Data records below:

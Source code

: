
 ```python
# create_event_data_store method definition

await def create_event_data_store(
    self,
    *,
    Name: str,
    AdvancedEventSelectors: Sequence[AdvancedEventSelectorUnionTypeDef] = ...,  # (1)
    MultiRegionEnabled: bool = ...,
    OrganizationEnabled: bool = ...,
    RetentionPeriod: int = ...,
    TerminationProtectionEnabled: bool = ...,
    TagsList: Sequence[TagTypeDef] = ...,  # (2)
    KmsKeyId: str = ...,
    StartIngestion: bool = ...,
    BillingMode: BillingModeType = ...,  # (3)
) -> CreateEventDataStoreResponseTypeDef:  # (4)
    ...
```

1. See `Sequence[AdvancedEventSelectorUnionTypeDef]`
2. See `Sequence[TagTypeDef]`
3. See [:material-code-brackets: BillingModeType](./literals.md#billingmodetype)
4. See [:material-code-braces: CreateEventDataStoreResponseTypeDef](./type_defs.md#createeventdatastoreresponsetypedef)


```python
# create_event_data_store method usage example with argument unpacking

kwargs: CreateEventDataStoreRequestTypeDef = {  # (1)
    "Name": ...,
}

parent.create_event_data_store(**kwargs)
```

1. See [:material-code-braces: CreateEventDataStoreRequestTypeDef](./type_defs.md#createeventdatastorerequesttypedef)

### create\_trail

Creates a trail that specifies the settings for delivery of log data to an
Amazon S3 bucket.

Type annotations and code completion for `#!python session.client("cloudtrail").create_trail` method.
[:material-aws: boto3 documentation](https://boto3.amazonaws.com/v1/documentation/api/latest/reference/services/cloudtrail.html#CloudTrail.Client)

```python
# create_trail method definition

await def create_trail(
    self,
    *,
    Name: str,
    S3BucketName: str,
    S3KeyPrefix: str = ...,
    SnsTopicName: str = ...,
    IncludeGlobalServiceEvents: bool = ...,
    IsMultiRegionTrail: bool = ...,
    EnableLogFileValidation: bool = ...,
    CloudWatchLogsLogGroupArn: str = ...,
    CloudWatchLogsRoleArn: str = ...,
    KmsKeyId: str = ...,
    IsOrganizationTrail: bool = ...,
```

End of Data records.

* **Task brief**
The required answer is a single number: the count of lines in the entries that hold the string "BillingModeType".

* **Solved problem**
2